- _Given information_:
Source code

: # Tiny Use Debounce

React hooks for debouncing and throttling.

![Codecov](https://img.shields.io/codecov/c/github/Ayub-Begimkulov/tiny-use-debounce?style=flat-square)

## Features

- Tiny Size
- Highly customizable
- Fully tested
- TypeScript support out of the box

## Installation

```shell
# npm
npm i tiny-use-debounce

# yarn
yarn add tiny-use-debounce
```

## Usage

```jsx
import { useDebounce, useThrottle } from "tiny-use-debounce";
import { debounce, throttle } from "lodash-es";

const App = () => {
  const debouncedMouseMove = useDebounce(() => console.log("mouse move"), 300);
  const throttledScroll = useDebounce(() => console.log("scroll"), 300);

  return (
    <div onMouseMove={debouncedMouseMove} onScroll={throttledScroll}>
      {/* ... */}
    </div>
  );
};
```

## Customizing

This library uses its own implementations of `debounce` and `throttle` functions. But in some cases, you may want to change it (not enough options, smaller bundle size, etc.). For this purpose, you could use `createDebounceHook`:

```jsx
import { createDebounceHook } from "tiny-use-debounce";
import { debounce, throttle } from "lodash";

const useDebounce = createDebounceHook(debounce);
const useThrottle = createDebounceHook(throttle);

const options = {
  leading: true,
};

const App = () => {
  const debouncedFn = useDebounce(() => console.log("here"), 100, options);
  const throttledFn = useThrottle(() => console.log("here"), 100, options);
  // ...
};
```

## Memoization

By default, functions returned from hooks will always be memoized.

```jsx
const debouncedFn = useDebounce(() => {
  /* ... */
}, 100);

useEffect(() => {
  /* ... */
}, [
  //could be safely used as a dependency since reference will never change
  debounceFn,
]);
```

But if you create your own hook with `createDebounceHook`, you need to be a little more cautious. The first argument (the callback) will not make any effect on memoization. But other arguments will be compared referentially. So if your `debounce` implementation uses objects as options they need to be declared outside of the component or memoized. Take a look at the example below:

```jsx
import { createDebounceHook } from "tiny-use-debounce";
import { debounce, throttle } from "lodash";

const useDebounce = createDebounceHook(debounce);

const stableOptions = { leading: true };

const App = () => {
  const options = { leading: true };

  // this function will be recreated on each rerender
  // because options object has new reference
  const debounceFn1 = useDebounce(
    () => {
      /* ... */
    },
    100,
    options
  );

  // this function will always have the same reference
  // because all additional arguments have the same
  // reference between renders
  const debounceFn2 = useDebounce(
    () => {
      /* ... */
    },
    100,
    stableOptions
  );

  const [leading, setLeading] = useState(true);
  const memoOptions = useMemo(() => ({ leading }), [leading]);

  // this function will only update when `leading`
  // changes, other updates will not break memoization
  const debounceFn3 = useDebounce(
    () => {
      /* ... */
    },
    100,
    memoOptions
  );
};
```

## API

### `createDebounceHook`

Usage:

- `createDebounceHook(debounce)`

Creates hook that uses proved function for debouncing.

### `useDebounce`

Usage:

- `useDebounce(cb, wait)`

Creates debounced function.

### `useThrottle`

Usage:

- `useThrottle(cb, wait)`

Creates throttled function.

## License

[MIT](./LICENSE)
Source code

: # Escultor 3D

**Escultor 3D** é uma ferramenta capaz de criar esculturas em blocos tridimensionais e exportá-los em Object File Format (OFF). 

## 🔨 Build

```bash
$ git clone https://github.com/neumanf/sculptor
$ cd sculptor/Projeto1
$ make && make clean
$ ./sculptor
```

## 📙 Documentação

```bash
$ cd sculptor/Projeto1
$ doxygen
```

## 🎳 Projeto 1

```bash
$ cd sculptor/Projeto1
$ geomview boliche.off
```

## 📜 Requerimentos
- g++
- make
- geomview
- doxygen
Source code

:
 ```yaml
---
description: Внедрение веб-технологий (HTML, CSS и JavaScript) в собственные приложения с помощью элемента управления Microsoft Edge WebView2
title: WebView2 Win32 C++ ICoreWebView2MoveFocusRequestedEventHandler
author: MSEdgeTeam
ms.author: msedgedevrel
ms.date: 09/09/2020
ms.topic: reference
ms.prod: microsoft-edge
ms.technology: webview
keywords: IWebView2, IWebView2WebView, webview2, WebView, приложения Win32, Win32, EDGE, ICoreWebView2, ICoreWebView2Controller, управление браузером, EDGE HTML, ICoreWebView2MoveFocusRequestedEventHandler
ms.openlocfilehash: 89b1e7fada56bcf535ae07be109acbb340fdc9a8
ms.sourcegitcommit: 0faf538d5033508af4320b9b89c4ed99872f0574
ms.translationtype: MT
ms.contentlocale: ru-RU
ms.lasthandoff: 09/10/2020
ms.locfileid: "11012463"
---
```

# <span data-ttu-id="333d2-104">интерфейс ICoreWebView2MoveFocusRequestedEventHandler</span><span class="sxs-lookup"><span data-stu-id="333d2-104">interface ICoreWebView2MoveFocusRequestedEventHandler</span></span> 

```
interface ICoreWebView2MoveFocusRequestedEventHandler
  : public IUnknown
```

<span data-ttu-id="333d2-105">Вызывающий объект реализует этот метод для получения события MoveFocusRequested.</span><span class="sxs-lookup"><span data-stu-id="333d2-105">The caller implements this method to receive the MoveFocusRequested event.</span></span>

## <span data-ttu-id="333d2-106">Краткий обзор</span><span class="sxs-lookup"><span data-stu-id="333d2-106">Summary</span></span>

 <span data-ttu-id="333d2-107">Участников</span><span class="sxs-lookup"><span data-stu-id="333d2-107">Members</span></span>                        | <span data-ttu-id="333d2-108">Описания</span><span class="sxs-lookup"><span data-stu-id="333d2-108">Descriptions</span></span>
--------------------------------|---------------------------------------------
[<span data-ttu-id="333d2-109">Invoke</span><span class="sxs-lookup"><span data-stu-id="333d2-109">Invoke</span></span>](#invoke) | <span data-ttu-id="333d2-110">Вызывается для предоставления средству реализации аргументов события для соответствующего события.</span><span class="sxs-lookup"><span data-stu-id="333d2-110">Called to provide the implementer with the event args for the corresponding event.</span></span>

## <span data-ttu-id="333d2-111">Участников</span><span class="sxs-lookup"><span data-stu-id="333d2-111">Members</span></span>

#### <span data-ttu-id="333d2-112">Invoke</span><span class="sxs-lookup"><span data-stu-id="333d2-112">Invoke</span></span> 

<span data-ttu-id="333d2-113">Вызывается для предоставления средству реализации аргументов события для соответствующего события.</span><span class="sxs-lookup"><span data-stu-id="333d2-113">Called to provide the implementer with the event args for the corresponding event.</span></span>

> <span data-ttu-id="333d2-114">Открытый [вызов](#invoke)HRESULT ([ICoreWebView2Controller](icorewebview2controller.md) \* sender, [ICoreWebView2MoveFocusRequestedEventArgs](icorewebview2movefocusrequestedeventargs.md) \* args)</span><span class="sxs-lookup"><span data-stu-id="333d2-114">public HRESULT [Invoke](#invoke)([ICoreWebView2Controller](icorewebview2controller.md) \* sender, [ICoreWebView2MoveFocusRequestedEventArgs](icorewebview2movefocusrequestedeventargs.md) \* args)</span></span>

- _Problem details_:
Restate the data verbatim through the "## Customizing" line.

- _Your response_:
Source code

: # Tiny Use Debounce

React hooks for debouncing and throttling.

![Codecov](https://img.shields.io/codecov/c/github/Ayub-Begimkulov/tiny-use-debounce?style=flat-square)

## Features

- Tiny Size
- Highly customizable
- Fully tested
- TypeScript support out of the box

## Installation

```shell
# npm
npm i tiny-use-debounce

# yarn
yarn add tiny-use-debounce
```

## Usage

```jsx
import { useDebounce, useThrottle } from "tiny-use-debounce";
import { debounce, throttle } from "lodash-es";

const App = () => {
  const debouncedMouseMove = useDebounce(() => console.log("mouse move"), 300);
  const throttledScroll = useDebounce(() => console.log("scroll"), 300);

  return (
    <div onMouseMove={debouncedMouseMove} onScroll={throttledScroll}>
      {/* ... */}
    </div>
  );
};
```

## Customizing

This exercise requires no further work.